市場の視線はギリシャから米国の利上げに
7月1日の日本時間の夕方6時あたりに、急に相場が動き始めた。外為市場ではユーロが買われ、ドイツや米国の国債は下落し、日経平均先物(夜間取引)も上昇した。要因はFTがギリシャのチプラス首相が債権団の救済策を一部変更の上で受け入れと書簡で表明していたことが報じられたためであった。
この報道でギリシャ問題は解決に向かうのではないかとの楽観的な見方が出たことで、ユーロが買い戻され、リスクオンの動きから米国やドイツ、英国の国債は下落し、欧米の株式市場は上昇した格好ではあった。

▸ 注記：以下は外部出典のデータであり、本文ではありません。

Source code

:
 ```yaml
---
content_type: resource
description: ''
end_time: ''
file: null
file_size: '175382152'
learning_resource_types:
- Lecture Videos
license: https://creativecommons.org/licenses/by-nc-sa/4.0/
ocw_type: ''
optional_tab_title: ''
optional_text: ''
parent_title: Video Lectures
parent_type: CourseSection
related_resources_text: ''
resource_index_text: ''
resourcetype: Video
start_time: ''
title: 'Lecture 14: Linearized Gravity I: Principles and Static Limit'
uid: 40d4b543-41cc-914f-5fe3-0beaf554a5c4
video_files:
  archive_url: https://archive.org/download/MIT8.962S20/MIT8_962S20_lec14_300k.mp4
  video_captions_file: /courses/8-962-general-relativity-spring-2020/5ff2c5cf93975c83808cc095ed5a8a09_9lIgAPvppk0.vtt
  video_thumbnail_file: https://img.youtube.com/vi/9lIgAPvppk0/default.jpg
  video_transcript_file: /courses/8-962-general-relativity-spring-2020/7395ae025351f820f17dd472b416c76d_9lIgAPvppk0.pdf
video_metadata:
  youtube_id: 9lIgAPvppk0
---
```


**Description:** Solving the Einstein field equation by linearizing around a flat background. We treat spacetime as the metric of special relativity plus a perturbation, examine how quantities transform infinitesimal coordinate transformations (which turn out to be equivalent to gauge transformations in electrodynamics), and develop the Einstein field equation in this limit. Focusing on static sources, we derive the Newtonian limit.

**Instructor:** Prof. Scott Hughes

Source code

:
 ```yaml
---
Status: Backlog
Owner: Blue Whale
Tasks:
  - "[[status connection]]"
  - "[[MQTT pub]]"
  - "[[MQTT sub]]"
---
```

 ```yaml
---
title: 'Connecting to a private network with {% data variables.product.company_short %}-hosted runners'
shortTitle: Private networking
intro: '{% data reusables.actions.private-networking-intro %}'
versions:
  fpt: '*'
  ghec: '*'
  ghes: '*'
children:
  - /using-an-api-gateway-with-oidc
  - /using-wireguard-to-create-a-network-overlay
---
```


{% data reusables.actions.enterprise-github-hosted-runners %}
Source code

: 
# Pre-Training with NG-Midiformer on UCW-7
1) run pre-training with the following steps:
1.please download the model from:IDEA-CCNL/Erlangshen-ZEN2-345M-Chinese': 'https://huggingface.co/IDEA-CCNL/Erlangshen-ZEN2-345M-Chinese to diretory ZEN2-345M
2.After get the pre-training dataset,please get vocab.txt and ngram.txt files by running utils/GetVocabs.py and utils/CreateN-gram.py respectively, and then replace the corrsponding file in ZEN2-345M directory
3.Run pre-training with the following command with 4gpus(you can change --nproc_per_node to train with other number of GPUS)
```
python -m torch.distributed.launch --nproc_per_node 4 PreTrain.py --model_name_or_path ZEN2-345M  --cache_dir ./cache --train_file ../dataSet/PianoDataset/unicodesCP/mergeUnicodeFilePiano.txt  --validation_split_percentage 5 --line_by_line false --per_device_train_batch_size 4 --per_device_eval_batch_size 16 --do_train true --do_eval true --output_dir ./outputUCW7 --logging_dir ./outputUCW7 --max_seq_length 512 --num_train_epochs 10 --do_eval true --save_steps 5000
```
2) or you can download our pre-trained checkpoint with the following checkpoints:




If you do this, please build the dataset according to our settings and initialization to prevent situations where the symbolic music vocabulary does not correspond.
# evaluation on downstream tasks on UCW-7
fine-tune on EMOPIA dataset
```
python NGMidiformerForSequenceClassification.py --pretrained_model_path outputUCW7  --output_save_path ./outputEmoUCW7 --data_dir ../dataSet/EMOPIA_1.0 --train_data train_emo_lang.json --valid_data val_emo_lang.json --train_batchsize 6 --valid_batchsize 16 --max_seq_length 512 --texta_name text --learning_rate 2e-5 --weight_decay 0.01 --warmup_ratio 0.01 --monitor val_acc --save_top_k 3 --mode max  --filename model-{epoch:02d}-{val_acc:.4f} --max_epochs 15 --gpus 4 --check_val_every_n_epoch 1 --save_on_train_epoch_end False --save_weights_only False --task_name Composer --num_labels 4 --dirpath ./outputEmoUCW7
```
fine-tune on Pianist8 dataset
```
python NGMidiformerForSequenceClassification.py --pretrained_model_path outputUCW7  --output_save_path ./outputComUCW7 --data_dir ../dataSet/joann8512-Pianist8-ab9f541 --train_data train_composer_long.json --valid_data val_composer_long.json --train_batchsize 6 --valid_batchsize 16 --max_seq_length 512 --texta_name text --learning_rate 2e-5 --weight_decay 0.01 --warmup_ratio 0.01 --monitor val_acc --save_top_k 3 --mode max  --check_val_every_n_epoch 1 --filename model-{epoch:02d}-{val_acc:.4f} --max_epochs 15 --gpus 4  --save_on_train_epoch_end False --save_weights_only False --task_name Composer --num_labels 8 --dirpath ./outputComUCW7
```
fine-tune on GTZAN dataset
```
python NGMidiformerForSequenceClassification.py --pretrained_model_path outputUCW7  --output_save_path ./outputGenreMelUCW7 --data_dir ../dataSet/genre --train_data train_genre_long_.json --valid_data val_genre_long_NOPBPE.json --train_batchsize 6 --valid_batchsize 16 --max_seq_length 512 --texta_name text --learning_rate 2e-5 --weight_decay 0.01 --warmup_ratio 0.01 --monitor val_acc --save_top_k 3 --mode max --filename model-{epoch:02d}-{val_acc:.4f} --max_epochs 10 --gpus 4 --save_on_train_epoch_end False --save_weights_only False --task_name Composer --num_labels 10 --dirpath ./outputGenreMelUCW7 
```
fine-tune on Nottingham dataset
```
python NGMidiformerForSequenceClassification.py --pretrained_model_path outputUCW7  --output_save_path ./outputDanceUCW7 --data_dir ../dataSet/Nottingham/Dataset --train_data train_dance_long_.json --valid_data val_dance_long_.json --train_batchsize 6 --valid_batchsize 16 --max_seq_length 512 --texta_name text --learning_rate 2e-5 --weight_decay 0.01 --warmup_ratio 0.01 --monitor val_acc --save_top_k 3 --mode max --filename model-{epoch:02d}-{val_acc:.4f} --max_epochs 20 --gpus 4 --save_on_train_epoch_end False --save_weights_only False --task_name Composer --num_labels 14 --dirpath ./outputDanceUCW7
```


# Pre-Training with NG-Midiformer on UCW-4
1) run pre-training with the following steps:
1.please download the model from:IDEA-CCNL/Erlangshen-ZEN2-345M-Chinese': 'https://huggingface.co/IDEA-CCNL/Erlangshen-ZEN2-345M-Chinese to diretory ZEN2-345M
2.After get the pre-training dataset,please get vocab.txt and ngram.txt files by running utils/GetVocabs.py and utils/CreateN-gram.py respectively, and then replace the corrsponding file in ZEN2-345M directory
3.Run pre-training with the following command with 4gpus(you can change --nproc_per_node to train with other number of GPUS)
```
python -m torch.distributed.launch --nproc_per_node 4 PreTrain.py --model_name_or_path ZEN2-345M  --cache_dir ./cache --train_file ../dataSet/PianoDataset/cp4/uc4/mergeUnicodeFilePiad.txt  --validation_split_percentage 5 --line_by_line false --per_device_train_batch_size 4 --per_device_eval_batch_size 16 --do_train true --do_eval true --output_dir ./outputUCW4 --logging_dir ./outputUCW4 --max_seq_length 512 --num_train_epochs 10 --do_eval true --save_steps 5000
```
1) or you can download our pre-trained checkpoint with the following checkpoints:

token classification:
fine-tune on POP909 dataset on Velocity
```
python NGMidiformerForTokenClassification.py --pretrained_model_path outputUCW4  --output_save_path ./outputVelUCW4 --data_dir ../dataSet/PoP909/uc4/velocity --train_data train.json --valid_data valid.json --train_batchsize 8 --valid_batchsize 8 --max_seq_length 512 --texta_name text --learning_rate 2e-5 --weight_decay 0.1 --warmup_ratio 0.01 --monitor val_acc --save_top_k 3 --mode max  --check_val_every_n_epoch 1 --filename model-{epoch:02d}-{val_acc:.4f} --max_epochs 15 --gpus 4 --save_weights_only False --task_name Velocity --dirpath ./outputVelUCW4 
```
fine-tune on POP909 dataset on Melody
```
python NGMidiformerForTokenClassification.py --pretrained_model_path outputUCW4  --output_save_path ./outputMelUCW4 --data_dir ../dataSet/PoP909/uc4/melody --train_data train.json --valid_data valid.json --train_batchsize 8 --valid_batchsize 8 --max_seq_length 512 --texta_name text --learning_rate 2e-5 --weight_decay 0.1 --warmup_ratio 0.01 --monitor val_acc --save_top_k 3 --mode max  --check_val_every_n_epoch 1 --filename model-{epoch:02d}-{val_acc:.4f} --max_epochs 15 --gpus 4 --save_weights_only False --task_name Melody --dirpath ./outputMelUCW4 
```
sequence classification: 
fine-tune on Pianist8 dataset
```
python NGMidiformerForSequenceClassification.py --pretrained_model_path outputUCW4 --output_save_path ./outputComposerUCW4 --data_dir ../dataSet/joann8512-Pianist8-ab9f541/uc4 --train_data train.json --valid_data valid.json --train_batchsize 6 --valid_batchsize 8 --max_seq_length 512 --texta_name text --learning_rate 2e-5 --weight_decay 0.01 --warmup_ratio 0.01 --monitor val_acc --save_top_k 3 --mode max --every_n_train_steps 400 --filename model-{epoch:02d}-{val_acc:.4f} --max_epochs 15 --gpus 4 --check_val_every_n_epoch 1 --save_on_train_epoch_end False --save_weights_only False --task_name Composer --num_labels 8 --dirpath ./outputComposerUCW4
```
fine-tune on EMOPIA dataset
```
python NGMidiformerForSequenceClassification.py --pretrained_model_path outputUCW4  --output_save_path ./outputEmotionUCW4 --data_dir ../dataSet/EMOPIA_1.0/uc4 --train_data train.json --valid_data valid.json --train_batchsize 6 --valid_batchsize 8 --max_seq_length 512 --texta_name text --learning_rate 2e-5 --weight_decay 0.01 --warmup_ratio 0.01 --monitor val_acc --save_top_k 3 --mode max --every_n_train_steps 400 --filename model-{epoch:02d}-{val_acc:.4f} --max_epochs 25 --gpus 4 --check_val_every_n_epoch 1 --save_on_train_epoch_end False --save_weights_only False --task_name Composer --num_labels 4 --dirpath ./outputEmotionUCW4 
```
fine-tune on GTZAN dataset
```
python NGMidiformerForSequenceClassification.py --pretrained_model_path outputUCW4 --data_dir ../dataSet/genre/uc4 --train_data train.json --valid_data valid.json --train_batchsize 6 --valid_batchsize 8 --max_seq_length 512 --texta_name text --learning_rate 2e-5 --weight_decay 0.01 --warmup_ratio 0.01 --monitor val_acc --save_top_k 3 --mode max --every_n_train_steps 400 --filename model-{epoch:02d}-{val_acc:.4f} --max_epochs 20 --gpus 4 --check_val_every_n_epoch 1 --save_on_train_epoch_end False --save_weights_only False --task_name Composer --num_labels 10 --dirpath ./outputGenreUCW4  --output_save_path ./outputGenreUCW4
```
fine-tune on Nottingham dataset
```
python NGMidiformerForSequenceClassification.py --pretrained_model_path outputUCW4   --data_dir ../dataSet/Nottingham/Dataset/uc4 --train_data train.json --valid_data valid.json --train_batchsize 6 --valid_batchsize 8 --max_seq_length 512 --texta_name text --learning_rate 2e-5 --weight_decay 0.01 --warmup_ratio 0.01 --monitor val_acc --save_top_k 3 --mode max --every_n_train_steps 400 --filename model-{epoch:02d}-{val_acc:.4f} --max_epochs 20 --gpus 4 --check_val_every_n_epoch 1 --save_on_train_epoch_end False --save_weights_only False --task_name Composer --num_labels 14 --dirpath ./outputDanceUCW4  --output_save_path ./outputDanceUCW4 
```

ところが、チプラス首相はこの日のテレビ演説で、欧州連合(EU)が求める緊縮策を受け入れるかどうかの国民投票を5日に実施すると改めて表明した。強硬姿勢を崩さず、反緊縮姿勢が変わっていないギリシャに対しEUは不信感を強め、国民投票まで支援再開の交渉を棚上げする方針を示した。
結局、ギリシャ問題は何ら進展せず、5日の国民投票の結果待ちの状態に変化はなかった。それにも関わらず1日の欧米の株式市場は上昇し、ドイツや米国、英国の国債は下落した。そして、イタリアやスペインの国債は買われていたのである。
FTのフラッシュニュースで反応してしまったのであれば、ギリシャ問題に進展なしとの追加報道で反対売買が起きて元に戻るということも考えられたが、株や国債の動きを見る限り、すでにギリシャ問題の影響度は後退し、むしろリスクオンとなる材料に反応しやすい地合となっていたとみられる。
EUは1日午前0時に支援を停止し、IMFは債務の返済を受けられなかった。ギリシャは債務の延滞国扱いとなり、事実上の債務不履行(デフォルト)に陥った。
もちろんギリシャの国民投票の結果次第では、ギリシャが正式にデフォルトとなり、場合によるとユーロ離脱の懸念すら出てくる。しかし、ギリシャのデフォルトによる民間金融機関への影響は限定的であり、ここから新たな金融不安が生じる懸念はほとんどない。むろんギリシャの国内銀行には影響は出ようが、グローバルな影響が出ることは予想しづらい。ギリシャの国債も民間の保有額は極めて限定的である。
ユーロ離脱となれば、ユーロというシステムそのものに亀裂が走る懸念はあるものの、ギリシャがその選択肢はとりづらい。チプラス政権はいったい何を考えているのかは読み切れないが、自国をさらなる危機に陥れる政策を取ることを国民が果たして許すのであろうか。それでも仮にギリシャがユーロ離脱となり、政治上のパワーバランスに変化が生じても、金融のリスクバランスの上での影響は限定的との見方もできるかもしれない。
いずれにせよ、5日のギリシャの国民投票の結果は注目されるが、市場はすでにギリシャ問題をさほど重要視しなくなり、2日に発表された米雇用統計の内容などをみながら、視線は再びFRBの利上げに向けられていく可能性がある。
2日に発表された6月の米雇用統計では、非農業雇用者数は前月比22.3万人増と予想をやや下回り、前月分も下方修正された。失業率は5.3%に低下し、7年ぶり低水準となるが、労働参加率は1977年10月以来の低水準に。平均時給は前月から横ばいとなり、前年比で2%の伸びに止まった。市場ではこの内容を受けて、FRBは利上げは急がずとの見方となったようだが、FRBの年内利上げというスタンスに大きな変化があるとは思えない。